IRA

por PN | 2014.01.01 - 13:09

Ira-te

 

Acede à paixão da raiva

Agride com palavras cortantes duras cruéis

Retesa os músculos

E nas cordoveias

Golfa litros de suada seiva

 

Ferra as unhas na palma da mão

E com os hirtos ossos enclavinhados

Agride a punho todos os bardamerdas

E ri aos idiotas envergonhados

 

Agride-os também com os olhos

Cerra os dentes cospe o fel

Queima-os co’a ácida pulsão

 

Êxtase da inquietude

Sofrimento que se brande

Mágoa a que se alude

E se transmite urrando

E em crescendo bramindo

 

Uma violência um ardor

A bigorna do ferreiro

Onde o malho o ferro fere

Que chia e chispa o metal cru

 

Irado iracundo irascível

Estado de pré demência crível

Pávido modo de cuspir brochas d’ódio

Em foguetes de arraial

 

Ir’arte é uma explosão estética

Um paroxismo de fúria

A bestialidade mongol

A catadupa maléfica

A energia sem tento nem tino

Do núcleo de ti

 

Descontrole desrazão

Uma masseira sem pão

Inaptidão desafago

O silêncio centripetado

Em volúpias raivosas

Cilícios supliciantes

Na carniça suplicante

Uma agonia

 

Ira dor

Um irlandês zangado

Uma palavra basca de consoantes

Unívoca d’aspereza

Uma prece explosiva

Uma implosão orada

Rasgada dor

 

Orate agitação

Anti clímax da paz

Tal ciência tal premência

Tão uivada demência

 

Irar-te também

De conveniência

Num salão chic de chá

Engasgares-te ao veres entrar

O gigolo da tua noiva Prudência

Tão benilde e virgem-mãe

E borrifares de chá petardado

De migalhas inglesas

O peito da dona brocado

Que debica em polpa rubra

O vinho loiro adamado

Da porcelana pálida de sèvres

 

Um cavalo zangado

A escoicinhar uma parede de pedra

Num piaffer obsessivo

Uma longa birra d’urso

 

A ira é uma útil forma de eutanásia

Um avc emboliante

Uma inútil cirrose de abstémio

 

Um motivo-efeito-causa

Um defeito

O doido de Pascoaes

A marcha de Dantas

Uma punheta do Pacheco

O marin alcantarinado do Botto

O grito Nobre de Georges

Anjos caídos ao visconde

O férvido Amaro

A cândida fremência d’Amélia

Os copos d’Alba

Os lobos d’Aquilino

A folia de Gancho

A guerra do Junqueiro

A voz exausta de Camões

A desmamada moça de Bernandim

As cínicas Quybiricas de Quadros

O perfumado Pum d’Almada

As hiantes cartas de Mariana

E o canto que já foi de alegres armas

 

E isto não é o compêndio de literatura do Saraiva!
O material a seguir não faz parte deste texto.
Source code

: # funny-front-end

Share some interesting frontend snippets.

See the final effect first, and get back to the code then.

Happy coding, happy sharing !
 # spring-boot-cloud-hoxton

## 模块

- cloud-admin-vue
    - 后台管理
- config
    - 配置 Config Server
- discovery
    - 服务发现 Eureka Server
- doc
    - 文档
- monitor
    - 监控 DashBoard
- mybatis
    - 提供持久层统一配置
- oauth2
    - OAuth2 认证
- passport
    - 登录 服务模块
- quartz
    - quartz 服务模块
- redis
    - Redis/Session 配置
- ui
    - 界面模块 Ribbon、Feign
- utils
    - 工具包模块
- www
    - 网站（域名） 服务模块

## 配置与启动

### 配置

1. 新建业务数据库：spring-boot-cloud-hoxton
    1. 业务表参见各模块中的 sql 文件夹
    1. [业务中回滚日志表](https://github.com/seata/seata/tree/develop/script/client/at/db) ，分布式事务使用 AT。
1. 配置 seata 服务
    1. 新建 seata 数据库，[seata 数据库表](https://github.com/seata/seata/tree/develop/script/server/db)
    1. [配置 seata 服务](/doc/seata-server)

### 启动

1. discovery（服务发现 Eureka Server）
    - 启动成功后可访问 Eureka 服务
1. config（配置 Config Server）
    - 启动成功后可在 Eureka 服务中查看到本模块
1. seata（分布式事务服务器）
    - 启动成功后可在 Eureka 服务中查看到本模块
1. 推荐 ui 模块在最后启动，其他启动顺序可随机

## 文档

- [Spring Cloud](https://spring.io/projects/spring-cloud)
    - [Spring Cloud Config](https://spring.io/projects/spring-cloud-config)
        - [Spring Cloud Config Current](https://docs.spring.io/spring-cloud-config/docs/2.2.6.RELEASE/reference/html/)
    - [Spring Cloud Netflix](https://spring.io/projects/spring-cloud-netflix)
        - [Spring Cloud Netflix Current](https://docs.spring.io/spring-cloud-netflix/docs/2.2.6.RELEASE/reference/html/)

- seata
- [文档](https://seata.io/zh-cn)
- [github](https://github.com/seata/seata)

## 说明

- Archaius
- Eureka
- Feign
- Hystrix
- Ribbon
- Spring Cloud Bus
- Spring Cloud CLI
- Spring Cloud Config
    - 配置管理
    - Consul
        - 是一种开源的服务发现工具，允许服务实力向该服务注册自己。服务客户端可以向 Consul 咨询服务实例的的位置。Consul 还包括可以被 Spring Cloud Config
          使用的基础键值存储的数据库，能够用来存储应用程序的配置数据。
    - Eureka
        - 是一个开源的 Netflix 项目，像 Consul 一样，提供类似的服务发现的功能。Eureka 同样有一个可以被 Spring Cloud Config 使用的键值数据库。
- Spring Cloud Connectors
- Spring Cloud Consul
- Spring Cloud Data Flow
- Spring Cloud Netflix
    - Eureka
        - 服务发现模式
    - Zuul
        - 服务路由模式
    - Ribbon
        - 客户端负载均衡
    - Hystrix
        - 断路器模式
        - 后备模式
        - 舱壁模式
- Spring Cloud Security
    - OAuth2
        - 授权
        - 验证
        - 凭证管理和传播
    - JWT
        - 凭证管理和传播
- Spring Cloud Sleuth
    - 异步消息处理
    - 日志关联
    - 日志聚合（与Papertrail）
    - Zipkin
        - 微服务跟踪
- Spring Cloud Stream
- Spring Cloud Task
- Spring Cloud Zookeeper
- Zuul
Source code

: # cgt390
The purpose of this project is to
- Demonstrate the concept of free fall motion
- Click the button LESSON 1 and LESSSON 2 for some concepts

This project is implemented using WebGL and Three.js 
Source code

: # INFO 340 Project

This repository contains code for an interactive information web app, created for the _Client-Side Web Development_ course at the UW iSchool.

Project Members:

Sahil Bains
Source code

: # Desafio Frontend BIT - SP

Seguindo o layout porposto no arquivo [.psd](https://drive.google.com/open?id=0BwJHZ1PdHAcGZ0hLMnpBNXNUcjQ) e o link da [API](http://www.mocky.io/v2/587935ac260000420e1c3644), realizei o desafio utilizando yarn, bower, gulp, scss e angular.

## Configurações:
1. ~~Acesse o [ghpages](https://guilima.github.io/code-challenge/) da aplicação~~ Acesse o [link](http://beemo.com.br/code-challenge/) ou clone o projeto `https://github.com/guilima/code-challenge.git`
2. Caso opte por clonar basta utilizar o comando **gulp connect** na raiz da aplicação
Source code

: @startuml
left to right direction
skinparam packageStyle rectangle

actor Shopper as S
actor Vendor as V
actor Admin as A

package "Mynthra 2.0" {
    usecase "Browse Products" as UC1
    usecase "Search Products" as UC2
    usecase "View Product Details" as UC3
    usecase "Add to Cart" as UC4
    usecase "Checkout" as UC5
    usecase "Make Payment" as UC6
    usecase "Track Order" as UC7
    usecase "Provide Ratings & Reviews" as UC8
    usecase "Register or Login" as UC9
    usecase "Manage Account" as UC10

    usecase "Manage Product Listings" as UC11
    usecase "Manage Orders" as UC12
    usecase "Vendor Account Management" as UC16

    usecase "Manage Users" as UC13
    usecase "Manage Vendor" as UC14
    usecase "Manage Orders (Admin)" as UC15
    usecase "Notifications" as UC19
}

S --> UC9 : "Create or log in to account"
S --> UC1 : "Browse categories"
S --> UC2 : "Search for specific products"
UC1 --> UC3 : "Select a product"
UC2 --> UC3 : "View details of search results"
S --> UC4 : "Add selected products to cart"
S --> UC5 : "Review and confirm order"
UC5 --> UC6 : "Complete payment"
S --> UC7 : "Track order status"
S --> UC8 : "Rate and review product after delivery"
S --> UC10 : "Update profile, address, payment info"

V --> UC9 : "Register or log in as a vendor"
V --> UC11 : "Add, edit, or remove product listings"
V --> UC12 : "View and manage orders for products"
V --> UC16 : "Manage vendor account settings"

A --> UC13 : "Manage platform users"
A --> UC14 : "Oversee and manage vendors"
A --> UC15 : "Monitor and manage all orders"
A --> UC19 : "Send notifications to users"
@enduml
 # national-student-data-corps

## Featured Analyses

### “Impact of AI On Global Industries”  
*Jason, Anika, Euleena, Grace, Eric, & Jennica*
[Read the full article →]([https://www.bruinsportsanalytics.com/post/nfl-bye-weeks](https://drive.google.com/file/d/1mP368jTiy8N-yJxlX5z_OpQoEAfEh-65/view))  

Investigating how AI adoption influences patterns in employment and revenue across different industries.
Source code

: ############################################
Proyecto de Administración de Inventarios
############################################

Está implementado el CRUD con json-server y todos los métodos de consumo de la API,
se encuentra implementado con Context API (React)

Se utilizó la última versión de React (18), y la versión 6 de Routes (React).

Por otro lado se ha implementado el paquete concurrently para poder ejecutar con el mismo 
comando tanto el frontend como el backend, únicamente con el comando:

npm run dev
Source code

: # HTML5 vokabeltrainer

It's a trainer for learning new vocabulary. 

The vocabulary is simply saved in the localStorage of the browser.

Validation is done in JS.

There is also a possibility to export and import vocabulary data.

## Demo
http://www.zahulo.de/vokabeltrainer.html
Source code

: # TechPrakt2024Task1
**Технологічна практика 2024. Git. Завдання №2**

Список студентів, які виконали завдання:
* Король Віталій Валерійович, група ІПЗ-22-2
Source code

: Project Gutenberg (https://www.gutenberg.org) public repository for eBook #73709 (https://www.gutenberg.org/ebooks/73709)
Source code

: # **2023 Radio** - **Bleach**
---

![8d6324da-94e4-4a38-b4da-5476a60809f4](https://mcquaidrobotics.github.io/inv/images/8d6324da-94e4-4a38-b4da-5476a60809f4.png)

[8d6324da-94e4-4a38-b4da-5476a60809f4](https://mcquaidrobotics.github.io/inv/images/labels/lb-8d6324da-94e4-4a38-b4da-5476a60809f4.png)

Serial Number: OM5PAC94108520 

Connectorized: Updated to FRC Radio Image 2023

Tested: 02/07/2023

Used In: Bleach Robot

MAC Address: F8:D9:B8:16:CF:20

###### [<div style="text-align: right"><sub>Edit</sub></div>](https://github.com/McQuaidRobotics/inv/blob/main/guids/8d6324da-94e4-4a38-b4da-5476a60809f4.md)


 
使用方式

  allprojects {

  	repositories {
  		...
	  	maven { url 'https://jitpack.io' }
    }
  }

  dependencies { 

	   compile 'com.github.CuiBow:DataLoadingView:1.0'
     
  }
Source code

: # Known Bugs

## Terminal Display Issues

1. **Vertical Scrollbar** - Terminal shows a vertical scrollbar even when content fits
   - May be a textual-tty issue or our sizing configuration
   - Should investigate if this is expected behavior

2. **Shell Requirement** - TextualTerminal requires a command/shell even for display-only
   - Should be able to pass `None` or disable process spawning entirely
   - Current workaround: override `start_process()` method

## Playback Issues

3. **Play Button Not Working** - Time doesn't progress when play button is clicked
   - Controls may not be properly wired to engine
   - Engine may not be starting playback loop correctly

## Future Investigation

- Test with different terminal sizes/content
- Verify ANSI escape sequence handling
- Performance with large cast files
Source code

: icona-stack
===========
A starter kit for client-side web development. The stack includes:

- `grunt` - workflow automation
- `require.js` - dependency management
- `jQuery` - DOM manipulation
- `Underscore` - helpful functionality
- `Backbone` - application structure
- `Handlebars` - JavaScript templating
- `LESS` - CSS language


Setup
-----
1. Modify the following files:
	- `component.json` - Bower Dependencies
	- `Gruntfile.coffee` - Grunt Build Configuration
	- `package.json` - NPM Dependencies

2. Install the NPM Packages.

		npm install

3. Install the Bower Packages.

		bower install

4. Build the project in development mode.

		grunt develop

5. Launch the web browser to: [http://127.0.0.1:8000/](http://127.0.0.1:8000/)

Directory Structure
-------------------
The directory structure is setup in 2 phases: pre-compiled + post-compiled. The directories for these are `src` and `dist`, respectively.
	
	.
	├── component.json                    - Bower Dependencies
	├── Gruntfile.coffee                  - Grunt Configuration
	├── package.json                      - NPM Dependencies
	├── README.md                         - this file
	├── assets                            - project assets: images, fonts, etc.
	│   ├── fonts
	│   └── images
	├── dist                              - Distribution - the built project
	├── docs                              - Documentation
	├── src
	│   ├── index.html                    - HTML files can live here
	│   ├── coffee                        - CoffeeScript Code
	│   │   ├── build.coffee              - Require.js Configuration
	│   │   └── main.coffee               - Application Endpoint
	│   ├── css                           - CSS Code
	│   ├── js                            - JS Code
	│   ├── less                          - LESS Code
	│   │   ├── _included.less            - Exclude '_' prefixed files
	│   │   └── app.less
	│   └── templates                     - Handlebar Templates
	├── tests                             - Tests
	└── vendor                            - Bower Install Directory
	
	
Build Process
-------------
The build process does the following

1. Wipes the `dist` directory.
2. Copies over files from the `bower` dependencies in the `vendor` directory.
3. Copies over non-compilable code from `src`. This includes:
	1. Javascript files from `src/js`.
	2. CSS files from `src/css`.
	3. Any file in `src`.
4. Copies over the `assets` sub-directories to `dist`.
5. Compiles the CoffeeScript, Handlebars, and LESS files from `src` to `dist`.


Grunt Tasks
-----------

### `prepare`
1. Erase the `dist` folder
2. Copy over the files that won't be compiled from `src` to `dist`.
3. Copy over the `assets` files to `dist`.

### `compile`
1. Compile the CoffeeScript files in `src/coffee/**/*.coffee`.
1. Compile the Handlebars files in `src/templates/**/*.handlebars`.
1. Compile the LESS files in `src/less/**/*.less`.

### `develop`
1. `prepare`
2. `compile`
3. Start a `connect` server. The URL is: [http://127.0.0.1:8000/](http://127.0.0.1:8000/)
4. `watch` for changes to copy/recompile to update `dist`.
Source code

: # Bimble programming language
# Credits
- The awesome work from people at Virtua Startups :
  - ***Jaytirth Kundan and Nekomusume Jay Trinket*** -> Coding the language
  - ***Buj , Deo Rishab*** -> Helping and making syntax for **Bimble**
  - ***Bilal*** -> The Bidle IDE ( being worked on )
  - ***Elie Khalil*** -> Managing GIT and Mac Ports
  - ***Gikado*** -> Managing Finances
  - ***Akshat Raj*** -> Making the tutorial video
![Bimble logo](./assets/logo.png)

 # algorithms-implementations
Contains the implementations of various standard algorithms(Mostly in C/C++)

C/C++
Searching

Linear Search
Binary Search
É um ensaio sério & trágico sobre a IRA

Para a revista Inútil

Porra!

 

Quanto a mim

— Ah, faltava o “eu”!

Sou do tipo ira inútil

Género plácida paixão

Em tédio entretecida

A casquinar seixos quinudos

Em sonhos arriscados

Na abulia morna

De um lençol sedoso

Como outra vida de Pessoa

Em Campos revolvida

 

— Oh que grande treta d’ira

Que tal sono me tomou!

 

 

(Publicado no nº I da Revista INÚTIL, Out. de 2009, dir. de Maria Quintans)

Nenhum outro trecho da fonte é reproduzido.